Last Updated Mar 16, 2010 9:01 AM EDT
In a recent post Herrick offers several easily avoidable communication blunders that could be undermining you at the office. Doing stellar work isn't enough; you also need to steer clear of these three communication landmines.
- Explaining your entire thought process without a decision request -- Remember the writing rule that says the first sentence of your paragraph should explain what is coming in the rest of the paragraph? Same situation here. Managers are used to making decisions, so tell your manager up front what you are requesting. Once you say what you are expecting, you can then go through the reasons why and your supervisor will know where you are headed. The longer it takes for you to put out your request, the more your supervisor will try and figure out what you want instead of listening to what you are saying.
- Fail to prototype your work -- Ever had your supervisor give you a small project with a due date out a couple of weeks?
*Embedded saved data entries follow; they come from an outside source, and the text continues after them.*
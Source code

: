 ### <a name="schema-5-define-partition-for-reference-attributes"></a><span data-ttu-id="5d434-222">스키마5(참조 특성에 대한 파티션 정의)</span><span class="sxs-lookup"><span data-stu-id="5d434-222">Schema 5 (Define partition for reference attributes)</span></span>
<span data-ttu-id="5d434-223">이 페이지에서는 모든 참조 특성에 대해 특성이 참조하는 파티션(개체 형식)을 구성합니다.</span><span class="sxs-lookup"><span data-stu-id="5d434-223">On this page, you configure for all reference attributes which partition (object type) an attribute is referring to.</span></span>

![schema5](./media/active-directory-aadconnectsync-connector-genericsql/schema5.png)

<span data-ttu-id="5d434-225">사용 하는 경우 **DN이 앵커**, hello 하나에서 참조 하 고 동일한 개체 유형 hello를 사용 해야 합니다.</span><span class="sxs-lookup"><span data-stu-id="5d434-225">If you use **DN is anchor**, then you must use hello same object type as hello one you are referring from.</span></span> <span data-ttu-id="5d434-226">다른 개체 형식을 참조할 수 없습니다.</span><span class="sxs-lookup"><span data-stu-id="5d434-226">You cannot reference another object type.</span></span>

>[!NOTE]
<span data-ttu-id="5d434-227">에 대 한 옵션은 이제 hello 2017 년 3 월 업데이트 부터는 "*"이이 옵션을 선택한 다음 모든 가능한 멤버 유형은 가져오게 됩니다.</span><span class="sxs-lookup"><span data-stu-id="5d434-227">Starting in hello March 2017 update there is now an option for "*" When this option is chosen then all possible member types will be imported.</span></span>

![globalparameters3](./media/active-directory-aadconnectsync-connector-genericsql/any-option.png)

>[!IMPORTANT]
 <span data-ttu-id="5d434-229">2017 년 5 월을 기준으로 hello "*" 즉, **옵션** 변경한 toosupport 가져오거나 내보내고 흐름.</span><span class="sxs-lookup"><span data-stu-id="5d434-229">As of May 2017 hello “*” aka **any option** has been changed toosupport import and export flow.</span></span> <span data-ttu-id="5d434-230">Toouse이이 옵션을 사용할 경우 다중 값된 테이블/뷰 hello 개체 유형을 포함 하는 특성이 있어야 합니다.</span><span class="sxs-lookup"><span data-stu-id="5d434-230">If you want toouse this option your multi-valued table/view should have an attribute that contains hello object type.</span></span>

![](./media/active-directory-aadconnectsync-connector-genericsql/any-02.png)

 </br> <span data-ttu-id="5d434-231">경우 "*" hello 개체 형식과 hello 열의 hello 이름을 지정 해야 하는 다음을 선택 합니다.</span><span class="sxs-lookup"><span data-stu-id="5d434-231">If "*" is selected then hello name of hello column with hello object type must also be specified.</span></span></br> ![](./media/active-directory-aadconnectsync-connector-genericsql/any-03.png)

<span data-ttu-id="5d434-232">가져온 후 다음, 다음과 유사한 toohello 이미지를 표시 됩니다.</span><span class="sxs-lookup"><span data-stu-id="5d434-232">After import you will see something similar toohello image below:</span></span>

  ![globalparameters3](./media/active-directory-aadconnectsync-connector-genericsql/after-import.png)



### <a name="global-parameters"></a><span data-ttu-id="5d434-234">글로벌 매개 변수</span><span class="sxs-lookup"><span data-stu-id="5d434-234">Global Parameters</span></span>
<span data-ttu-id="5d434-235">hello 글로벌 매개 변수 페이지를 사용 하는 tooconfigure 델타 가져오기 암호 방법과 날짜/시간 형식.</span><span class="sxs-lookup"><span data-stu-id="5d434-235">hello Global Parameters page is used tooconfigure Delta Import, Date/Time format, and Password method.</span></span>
We all have. But how many times have you taken that project, thought you understood the deliverable, then presented your work on the due date and were told it was all wrong? It happens all the time.... When you get a project like this, take one point and follow it through to the end. Then, after completing this in a couple of days -- about 5-10 percent of the total project, show your work to your manager. Now you will discover all the hidden requirements your manager assumed you knew when you said yes to the project.
- Providing activities in status reports instead of accomplishments -- In bigger corporations, status reports are common. Most managers don't tell you what they want in them or, if they do, they focus on activities, not accomplishments. Don't fall for this trap. Your accomplishments are your results that can get included in your performance review. Or your resume. Your accomplishments become the stories you tell your hiring manager for your next gig. Even if your manager wants to know that you attended twenty meetings last week (which should tell you a lot about the type of manager you have--), put in the twenty meetings but also include what you accomplished as a result of the meetings.